===== Data records

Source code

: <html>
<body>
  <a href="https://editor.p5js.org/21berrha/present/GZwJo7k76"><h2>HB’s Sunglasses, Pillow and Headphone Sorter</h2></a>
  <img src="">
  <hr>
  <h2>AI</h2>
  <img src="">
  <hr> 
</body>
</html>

==========

**Goal of the exercise**
Go through the records above and copy each line exactly.

**Worked solution**
Source code

: <html>
<body>
  <a href="https://editor.p5js.org/21berrha/present/GZwJo7k76"><h2>HB’s Sunglasses, Pillow and Headphone Sorter</h2></a>
  <img src="">
  <hr>
  <h2>AI</h2>
  <img src="">
  <hr> 
</body>
</html>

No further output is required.